> Data for this task
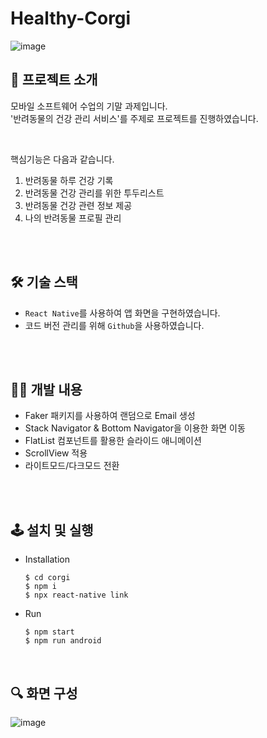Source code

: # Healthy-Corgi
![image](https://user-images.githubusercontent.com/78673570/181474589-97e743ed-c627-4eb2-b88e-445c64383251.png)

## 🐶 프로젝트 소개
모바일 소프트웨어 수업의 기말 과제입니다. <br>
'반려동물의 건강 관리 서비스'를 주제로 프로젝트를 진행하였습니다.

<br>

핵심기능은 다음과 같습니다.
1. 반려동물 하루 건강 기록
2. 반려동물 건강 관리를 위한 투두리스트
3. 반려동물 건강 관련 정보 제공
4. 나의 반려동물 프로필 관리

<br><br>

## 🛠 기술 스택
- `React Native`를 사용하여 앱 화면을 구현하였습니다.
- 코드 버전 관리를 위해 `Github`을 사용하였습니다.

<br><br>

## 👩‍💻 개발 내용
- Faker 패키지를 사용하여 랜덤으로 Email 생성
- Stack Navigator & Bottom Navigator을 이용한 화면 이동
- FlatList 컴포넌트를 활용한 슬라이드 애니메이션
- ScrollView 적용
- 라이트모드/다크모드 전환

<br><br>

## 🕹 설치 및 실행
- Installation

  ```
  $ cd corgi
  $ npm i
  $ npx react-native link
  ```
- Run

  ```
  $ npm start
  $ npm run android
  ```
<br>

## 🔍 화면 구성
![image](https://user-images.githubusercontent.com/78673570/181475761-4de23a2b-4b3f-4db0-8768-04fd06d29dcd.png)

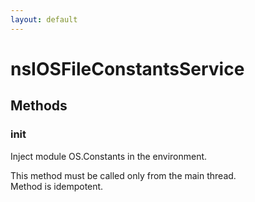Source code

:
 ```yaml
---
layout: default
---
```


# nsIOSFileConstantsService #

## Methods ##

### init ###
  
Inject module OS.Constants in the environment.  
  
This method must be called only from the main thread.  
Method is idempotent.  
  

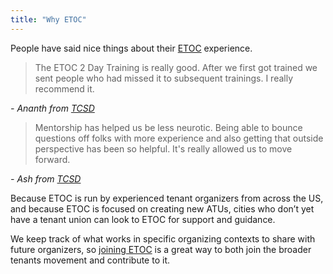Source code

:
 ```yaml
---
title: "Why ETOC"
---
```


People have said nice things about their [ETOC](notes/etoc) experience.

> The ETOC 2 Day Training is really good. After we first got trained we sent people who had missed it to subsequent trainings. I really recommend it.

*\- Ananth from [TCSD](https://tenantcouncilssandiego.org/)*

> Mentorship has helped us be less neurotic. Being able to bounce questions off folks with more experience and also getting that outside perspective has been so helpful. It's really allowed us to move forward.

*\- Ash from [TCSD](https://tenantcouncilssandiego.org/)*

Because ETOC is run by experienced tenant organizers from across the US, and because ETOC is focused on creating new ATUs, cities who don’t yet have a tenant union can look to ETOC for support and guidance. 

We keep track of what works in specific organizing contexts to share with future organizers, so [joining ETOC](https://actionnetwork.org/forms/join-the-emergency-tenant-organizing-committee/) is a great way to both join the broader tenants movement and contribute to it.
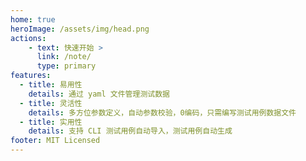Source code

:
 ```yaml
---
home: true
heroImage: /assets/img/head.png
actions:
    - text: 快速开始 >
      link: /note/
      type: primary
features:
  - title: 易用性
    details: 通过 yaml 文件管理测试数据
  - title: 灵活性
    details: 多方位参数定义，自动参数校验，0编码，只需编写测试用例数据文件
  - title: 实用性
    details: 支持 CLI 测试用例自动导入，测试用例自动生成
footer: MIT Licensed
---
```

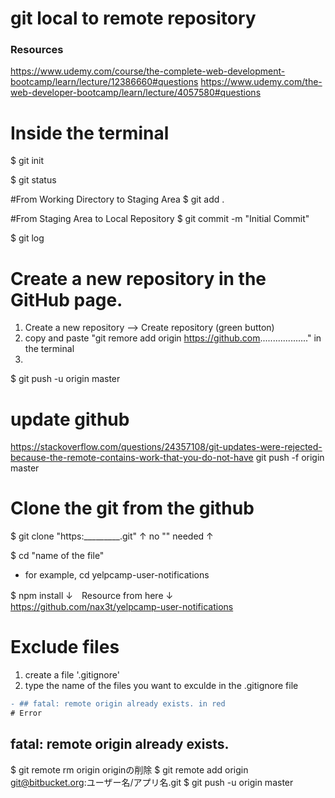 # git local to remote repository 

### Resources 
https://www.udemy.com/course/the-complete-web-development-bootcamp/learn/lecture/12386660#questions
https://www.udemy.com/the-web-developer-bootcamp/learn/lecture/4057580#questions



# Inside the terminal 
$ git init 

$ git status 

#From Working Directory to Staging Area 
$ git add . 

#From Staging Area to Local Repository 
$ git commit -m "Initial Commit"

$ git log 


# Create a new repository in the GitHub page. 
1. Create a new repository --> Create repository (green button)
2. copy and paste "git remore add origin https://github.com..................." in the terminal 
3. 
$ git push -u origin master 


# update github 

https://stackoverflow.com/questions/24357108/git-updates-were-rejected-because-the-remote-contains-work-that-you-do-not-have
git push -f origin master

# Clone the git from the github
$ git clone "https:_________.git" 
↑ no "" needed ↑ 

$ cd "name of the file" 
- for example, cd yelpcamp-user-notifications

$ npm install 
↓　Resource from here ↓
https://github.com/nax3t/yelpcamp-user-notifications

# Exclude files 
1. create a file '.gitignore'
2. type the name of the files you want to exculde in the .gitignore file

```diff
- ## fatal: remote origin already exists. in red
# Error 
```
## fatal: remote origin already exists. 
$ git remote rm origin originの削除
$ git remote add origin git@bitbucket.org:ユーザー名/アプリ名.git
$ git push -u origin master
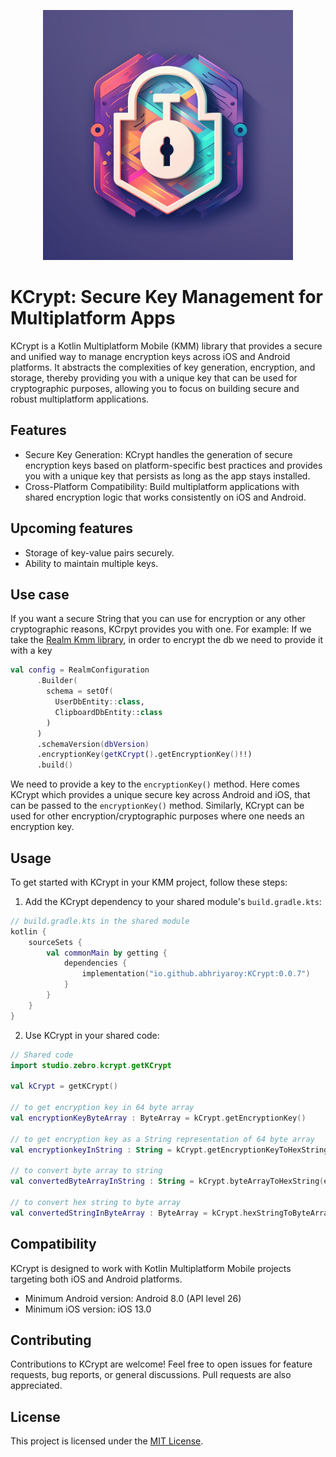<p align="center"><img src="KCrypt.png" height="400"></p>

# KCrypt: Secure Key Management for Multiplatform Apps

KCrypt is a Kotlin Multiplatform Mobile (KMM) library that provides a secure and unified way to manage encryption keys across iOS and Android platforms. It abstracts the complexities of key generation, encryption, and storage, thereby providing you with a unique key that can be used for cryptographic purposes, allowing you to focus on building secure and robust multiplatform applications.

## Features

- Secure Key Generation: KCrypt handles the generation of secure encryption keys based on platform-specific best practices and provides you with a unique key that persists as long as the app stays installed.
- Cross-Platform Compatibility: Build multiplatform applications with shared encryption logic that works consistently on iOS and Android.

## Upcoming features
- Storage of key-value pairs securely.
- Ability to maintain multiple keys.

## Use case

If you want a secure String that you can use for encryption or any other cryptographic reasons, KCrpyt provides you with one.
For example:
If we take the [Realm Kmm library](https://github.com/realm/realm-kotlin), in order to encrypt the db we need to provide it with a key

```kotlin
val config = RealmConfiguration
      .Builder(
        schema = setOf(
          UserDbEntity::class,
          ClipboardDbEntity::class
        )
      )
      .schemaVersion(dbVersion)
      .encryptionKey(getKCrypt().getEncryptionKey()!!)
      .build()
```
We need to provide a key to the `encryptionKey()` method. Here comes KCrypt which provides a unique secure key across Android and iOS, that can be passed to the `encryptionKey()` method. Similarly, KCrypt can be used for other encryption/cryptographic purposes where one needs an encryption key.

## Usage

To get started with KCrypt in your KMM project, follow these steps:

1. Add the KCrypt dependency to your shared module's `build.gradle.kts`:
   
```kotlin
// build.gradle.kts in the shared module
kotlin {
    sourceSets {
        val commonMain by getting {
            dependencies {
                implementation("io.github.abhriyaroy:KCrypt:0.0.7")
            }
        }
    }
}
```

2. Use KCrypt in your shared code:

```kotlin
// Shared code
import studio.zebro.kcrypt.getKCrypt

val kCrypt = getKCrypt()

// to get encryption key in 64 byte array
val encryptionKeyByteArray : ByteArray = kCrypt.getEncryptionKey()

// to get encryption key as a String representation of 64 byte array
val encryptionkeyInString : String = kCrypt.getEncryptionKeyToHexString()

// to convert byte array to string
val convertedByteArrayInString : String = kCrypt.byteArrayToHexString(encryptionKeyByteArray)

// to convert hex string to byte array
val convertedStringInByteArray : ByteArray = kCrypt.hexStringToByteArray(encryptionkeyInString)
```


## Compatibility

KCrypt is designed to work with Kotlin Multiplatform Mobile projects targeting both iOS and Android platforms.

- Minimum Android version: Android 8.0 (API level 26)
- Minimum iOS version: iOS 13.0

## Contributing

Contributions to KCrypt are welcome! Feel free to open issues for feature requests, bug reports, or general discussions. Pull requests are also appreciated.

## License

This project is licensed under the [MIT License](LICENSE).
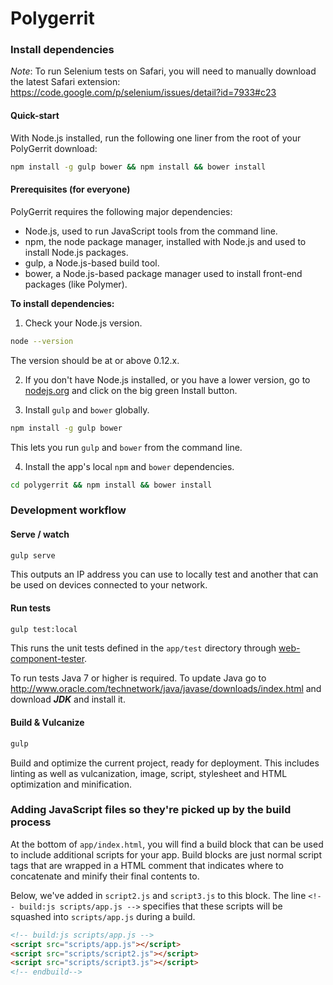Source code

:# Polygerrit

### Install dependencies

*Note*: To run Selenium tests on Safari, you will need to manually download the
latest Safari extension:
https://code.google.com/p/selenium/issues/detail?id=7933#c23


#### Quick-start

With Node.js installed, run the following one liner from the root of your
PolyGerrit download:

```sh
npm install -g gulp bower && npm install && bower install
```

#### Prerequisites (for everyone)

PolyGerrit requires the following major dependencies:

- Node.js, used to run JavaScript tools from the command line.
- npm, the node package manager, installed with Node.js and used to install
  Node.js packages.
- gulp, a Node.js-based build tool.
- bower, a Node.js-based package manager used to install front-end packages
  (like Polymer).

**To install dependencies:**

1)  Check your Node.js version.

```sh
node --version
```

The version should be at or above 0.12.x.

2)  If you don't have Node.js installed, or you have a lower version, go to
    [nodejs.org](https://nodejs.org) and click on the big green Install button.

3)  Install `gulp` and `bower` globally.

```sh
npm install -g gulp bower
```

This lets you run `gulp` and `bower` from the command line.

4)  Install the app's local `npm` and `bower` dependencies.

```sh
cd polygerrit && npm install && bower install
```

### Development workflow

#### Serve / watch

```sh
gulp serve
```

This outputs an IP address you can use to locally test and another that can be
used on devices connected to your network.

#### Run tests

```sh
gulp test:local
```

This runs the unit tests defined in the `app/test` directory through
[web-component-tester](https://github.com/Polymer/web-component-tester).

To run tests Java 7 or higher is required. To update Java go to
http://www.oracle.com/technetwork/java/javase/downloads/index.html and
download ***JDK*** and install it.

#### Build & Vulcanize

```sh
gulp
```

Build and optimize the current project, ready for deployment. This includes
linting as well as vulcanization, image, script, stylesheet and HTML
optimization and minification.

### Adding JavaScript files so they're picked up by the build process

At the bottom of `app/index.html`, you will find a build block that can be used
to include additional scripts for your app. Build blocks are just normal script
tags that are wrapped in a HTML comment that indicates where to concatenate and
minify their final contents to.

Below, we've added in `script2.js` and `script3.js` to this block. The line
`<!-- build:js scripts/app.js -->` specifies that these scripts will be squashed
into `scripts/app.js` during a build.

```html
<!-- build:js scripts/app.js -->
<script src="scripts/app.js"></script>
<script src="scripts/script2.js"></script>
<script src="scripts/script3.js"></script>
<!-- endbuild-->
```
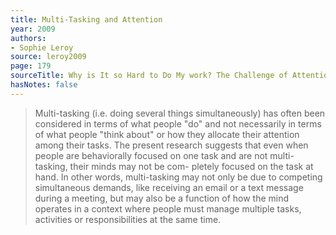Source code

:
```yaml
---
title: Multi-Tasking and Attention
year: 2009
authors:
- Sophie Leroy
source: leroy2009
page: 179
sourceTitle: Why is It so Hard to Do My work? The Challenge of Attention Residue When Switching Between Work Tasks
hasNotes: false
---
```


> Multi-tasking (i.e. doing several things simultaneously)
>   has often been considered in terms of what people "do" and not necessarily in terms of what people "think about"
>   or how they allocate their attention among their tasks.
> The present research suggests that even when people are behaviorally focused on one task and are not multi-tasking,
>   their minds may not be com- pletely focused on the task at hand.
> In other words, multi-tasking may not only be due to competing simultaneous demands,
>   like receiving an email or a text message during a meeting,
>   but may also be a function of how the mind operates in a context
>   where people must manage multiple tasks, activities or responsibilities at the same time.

> Assigned task
Lines holding the word "also" should be copied from the entries above.

> Answer
> Mentorship has helped us be less neurotic. Being able to bounce questions off folks with more experience and also getting that outside perspective has been so helpful. It's really allowed us to move forward.
Contributions to KCrypt are welcome! Feel free to open issues for feature requests, bug reports, or general discussions. Pull requests are also appreciated.
>   but may also be a function of how the mind operates in a context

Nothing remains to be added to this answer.